**Work instruction**
Every line containing the string "these" is to be copied from the records.

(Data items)

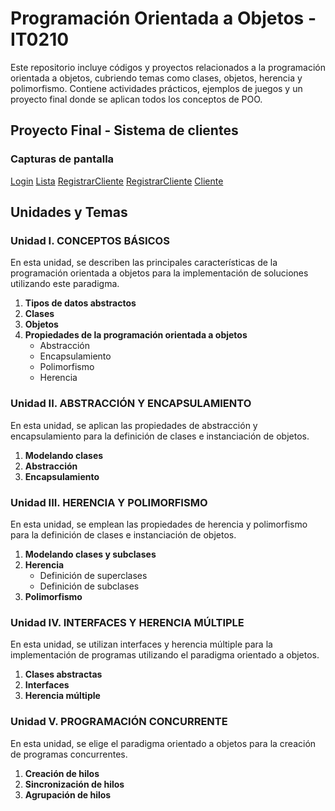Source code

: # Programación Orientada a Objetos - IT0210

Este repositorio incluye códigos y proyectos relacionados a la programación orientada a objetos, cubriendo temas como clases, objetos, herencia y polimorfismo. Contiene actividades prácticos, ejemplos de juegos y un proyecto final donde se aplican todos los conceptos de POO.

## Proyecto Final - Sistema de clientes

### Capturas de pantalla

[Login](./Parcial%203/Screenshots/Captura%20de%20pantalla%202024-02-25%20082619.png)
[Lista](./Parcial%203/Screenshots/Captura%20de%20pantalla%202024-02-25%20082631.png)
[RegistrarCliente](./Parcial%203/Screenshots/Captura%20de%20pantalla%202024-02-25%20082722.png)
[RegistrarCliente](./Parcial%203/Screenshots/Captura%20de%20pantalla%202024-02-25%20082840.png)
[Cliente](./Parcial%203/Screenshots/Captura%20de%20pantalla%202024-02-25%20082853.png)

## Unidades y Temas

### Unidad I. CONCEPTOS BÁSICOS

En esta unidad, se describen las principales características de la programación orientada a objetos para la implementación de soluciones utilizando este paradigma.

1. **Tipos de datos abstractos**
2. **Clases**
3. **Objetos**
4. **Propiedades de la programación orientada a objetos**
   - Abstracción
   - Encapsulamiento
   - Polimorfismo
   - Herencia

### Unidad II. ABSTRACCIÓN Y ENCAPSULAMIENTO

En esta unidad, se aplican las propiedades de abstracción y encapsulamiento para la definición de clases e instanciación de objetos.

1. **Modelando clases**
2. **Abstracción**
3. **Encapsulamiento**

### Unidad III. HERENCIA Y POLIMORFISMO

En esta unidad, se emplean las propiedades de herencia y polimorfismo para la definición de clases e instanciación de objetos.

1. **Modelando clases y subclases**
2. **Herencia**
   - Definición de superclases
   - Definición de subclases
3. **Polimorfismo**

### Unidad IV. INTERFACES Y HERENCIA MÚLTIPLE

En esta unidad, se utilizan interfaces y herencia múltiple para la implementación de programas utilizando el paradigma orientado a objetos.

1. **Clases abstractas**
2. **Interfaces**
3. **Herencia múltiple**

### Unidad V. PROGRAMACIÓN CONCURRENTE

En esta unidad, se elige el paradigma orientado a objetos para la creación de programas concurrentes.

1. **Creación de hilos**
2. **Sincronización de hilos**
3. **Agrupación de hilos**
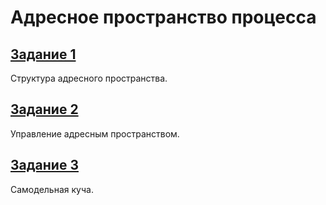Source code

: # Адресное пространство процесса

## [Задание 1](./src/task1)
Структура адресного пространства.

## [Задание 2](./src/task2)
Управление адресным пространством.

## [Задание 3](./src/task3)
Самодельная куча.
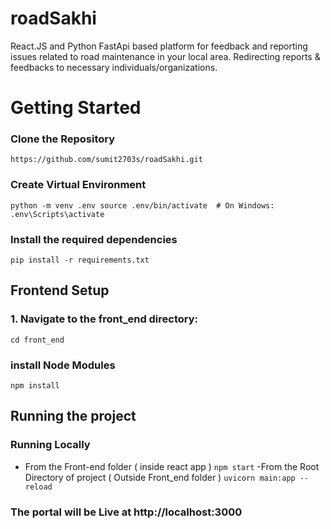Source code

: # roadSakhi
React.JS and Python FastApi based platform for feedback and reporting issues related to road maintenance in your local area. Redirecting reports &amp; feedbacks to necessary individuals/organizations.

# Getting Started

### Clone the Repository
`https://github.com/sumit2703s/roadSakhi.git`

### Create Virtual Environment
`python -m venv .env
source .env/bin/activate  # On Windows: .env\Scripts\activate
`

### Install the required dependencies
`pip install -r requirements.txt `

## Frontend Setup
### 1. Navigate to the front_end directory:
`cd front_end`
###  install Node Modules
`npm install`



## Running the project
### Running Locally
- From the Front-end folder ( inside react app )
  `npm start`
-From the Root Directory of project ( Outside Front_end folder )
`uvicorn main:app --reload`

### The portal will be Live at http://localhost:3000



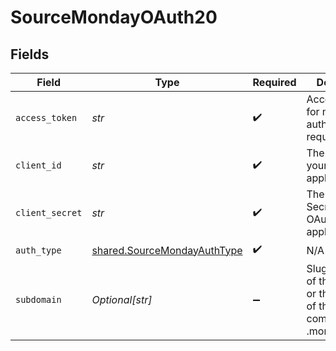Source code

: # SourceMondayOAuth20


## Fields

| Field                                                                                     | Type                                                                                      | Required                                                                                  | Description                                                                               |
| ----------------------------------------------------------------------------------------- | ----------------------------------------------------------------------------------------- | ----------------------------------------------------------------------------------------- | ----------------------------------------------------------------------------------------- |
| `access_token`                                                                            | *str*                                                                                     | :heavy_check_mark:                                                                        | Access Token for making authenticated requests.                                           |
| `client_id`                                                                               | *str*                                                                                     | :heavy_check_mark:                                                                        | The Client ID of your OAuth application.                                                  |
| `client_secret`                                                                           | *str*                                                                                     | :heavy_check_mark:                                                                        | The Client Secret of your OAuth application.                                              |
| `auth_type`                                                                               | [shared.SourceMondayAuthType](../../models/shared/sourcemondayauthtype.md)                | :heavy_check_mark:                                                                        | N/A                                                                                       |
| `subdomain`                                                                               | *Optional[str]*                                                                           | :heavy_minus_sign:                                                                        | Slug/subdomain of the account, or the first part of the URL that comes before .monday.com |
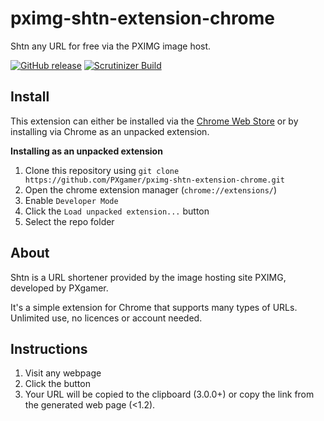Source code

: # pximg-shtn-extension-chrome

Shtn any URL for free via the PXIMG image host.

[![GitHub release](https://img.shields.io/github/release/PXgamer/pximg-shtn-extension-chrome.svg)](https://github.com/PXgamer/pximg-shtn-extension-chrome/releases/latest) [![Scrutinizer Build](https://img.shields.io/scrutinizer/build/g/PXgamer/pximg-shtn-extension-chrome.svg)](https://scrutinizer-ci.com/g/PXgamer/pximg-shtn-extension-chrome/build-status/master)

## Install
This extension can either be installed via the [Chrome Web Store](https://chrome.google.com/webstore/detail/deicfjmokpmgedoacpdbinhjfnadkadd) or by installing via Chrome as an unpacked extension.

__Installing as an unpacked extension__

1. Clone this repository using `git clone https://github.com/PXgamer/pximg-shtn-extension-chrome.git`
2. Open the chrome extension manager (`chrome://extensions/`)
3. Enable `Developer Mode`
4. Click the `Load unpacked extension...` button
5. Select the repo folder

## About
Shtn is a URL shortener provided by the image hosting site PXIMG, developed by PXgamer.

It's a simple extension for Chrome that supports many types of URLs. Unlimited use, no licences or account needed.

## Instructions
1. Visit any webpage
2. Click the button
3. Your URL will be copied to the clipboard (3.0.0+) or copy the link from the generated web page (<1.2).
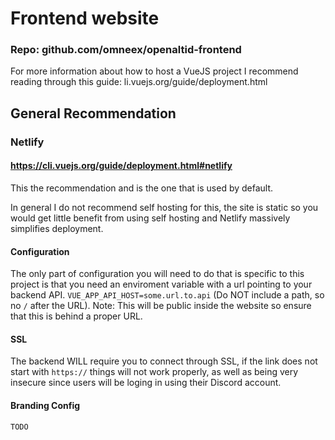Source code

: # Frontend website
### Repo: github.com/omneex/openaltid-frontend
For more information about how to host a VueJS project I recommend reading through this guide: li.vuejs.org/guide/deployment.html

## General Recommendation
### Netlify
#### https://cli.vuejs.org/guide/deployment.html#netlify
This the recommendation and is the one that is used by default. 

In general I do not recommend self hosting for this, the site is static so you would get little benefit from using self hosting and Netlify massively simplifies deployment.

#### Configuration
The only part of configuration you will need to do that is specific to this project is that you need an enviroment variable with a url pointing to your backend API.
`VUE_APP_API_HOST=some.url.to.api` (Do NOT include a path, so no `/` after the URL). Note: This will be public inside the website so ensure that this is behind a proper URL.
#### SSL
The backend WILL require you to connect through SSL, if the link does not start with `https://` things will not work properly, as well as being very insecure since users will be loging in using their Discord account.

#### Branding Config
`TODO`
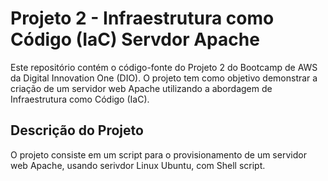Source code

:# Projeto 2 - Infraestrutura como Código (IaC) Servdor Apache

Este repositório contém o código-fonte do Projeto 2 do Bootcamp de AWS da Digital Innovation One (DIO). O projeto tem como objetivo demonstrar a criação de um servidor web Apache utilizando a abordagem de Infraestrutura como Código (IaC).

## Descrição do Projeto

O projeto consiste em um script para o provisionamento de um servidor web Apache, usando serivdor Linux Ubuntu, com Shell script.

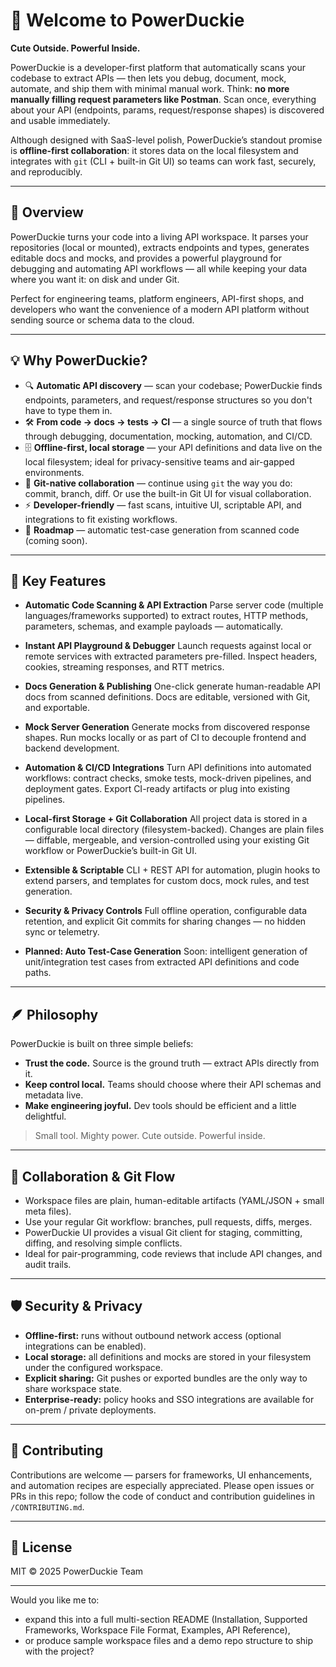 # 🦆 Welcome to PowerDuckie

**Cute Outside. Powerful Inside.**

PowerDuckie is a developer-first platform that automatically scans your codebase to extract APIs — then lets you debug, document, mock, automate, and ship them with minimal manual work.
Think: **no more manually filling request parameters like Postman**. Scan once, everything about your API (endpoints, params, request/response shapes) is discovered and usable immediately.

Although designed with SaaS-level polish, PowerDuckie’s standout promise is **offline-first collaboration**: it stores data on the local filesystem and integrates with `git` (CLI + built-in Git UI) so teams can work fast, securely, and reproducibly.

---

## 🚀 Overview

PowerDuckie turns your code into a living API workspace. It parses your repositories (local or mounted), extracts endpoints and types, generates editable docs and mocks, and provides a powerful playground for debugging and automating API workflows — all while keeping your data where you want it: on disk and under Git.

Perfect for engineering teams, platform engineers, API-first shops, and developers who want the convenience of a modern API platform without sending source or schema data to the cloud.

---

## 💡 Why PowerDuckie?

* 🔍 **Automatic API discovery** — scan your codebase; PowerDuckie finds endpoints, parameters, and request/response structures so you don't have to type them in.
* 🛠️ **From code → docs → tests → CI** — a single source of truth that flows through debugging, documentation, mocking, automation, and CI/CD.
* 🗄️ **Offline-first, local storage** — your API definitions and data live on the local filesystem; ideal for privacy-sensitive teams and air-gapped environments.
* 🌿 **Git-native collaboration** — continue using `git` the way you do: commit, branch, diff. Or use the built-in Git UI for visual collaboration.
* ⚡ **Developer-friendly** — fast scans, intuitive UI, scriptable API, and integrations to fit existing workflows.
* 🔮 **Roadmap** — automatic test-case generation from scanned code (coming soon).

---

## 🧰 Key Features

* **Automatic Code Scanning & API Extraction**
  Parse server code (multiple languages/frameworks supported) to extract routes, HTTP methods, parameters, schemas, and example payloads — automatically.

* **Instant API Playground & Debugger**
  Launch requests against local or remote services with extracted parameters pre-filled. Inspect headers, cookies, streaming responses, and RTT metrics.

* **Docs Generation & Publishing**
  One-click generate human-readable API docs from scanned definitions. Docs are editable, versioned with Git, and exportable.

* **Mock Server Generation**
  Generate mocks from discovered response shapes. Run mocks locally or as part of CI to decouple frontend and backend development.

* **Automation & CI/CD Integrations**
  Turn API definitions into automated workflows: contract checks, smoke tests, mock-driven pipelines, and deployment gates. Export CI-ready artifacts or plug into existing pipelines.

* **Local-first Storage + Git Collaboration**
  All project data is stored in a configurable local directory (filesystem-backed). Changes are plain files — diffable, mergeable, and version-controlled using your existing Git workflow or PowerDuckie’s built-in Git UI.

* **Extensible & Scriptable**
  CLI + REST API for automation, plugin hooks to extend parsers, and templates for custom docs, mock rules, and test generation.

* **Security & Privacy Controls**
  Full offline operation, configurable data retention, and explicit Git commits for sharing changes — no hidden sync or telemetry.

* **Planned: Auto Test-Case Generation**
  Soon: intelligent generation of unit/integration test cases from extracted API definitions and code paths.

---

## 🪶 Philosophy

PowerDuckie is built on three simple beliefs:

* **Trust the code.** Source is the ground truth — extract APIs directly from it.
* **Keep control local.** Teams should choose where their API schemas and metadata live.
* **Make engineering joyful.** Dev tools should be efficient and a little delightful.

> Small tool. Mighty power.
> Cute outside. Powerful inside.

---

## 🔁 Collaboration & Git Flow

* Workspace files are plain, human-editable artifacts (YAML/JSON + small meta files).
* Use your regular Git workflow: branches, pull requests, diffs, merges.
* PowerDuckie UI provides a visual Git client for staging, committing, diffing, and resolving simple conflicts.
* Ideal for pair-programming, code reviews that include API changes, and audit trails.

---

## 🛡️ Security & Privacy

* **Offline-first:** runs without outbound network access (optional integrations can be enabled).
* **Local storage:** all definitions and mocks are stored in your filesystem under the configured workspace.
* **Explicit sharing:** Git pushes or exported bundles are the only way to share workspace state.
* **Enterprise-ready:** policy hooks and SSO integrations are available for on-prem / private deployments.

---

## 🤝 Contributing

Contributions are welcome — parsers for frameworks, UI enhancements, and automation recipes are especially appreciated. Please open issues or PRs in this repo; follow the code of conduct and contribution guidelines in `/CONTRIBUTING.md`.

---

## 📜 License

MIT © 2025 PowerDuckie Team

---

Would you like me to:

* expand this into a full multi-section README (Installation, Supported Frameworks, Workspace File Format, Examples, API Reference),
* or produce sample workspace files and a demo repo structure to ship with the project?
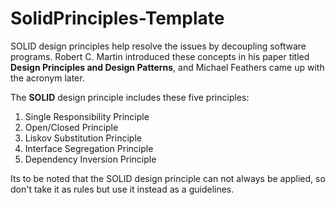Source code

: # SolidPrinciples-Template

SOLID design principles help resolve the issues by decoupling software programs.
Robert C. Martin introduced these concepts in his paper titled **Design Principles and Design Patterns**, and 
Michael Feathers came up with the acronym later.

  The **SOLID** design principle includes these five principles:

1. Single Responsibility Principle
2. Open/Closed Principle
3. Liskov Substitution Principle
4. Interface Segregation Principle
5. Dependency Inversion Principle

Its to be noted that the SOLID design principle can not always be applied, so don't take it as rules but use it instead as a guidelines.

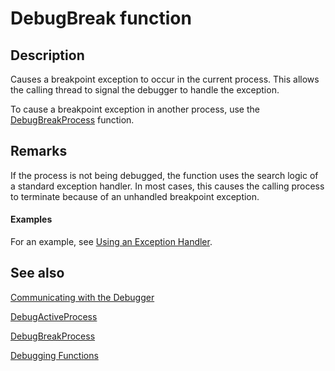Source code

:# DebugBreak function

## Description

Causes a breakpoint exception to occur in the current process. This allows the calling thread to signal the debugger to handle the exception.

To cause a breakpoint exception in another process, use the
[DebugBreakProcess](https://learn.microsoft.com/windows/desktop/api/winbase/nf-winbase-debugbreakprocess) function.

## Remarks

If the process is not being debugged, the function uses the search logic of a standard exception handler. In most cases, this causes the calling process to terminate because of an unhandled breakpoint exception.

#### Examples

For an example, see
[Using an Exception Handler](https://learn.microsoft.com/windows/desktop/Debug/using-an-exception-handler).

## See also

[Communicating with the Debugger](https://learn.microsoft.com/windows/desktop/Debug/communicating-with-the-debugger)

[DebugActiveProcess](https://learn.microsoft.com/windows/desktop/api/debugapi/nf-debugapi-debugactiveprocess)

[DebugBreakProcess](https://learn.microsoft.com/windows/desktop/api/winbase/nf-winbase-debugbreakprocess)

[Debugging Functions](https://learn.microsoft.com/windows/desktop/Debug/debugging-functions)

**Answer section**
Robert C. Martin introduced these concepts in his paper titled **Design Principles and Design Patterns**, and 
  The **SOLID** design principle includes these five principles:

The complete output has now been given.